Information provided:
%%
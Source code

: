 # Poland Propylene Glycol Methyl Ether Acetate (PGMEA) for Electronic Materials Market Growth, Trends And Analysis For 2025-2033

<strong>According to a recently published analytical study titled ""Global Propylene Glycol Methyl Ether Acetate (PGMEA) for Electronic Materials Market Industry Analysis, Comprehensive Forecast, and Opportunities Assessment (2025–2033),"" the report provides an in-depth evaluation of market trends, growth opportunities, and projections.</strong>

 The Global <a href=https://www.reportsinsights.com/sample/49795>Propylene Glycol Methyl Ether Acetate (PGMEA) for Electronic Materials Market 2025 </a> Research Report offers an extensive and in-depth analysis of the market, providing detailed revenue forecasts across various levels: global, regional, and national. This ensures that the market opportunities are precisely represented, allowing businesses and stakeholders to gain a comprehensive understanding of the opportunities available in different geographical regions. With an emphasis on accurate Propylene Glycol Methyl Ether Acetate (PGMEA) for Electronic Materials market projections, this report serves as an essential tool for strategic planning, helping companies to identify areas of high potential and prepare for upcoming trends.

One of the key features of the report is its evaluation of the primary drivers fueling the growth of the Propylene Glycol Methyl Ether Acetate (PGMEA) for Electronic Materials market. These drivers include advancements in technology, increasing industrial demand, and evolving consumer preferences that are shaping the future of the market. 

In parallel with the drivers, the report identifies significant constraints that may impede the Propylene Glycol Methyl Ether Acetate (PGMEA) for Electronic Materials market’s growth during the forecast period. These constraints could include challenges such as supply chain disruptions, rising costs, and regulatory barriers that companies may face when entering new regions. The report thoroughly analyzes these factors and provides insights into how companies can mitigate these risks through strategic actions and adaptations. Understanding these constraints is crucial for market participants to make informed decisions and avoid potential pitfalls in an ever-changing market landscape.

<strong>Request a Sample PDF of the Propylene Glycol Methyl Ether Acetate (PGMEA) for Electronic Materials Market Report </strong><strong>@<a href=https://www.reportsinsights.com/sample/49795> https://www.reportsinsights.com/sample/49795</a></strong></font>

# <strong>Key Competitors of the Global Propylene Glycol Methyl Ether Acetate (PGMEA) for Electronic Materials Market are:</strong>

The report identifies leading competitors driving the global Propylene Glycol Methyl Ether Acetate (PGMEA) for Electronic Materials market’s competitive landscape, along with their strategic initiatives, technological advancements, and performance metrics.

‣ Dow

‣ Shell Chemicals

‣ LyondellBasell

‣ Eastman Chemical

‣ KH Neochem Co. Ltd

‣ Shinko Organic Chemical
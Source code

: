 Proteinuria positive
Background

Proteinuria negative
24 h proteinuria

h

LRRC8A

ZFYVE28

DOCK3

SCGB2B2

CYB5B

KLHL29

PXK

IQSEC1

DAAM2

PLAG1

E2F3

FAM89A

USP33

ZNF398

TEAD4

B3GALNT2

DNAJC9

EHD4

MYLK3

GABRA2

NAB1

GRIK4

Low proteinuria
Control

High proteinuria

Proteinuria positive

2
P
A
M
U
%%
About this exercise: For this exercise, return the material above in full and exactly.

Response area:
Source code

: # Poland Propylene Glycol Methyl Ether Acetate (PGMEA) for Electronic Materials Market Growth, Trends And Analysis For 2025-2033

<strong>According to a recently published analytical study titled ""Global Propylene Glycol Methyl Ether Acetate (PGMEA) for Electronic Materials Market Industry Analysis, Comprehensive Forecast, and Opportunities Assessment (2025–2033),"" the report provides an in-depth evaluation of market trends, growth opportunities, and projections.</strong>

 The Global <a href=https://www.reportsinsights.com/sample/49795>Propylene Glycol Methyl Ether Acetate (PGMEA) for Electronic Materials Market 2025 </a> Research Report offers an extensive and in-depth analysis of the market, providing detailed revenue forecasts across various levels: global, regional, and national. This ensures that the market opportunities are precisely represented, allowing businesses and stakeholders to gain a comprehensive understanding of the opportunities available in different geographical regions. With an emphasis on accurate Propylene Glycol Methyl Ether Acetate (PGMEA) for Electronic Materials market projections, this report serves as an essential tool for strategic planning, helping companies to identify areas of high potential and prepare for upcoming trends.

One of the key features of the report is its evaluation of the primary drivers fueling the growth of the Propylene Glycol Methyl Ether Acetate (PGMEA) for Electronic Materials market. These drivers include advancements in technology, increasing industrial demand, and evolving consumer preferences that are shaping the future of the market. 

In parallel with the drivers, the report identifies significant constraints that may impede the Propylene Glycol Methyl Ether Acetate (PGMEA) for Electronic Materials market’s growth during the forecast period. These constraints could include challenges such as supply chain disruptions, rising costs, and regulatory barriers that companies may face when entering new regions. The report thoroughly analyzes these factors and provides insights into how companies can mitigate these risks through strategic actions and adaptations. Understanding these constraints is crucial for market participants to make informed decisions and avoid potential pitfalls in an ever-changing market landscape.

<strong>Request a Sample PDF of the Propylene Glycol Methyl Ether Acetate (PGMEA) for Electronic Materials Market Report </strong><strong>@<a href=https://www.reportsinsights.com/sample/49795> https://www.reportsinsights.com/sample/49795</a></strong></font>

# <strong>Key Competitors of the Global Propylene Glycol Methyl Ether Acetate (PGMEA) for Electronic Materials Market are:</strong>

The report identifies leading competitors driving the global Propylene Glycol Methyl Ether Acetate (PGMEA) for Electronic Materials market’s competitive landscape, along with their strategic initiatives, technological advancements, and performance metrics.

‣ Dow

‣ Shell Chemicals

‣ LyondellBasell

‣ Eastman Chemical

‣ KH Neochem Co. Ltd

‣ Shinko Organic Chemical
Source code

: Proteinuria positive
Background

Proteinuria negative
24 h proteinuria

h

LRRC8A

ZFYVE28

DOCK3

SCGB2B2

CYB5B

KLHL29

PXK

IQSEC1

DAAM2

PLAG1

E2F3

FAM89A

USP33

ZNF398

TEAD4

B3GALNT2

DNAJC9

EHD4

MYLK3

GABRA2

NAB1

GRIK4

Low proteinuria
Control

High proteinuria

Proteinuria positive

2
P
A
M
U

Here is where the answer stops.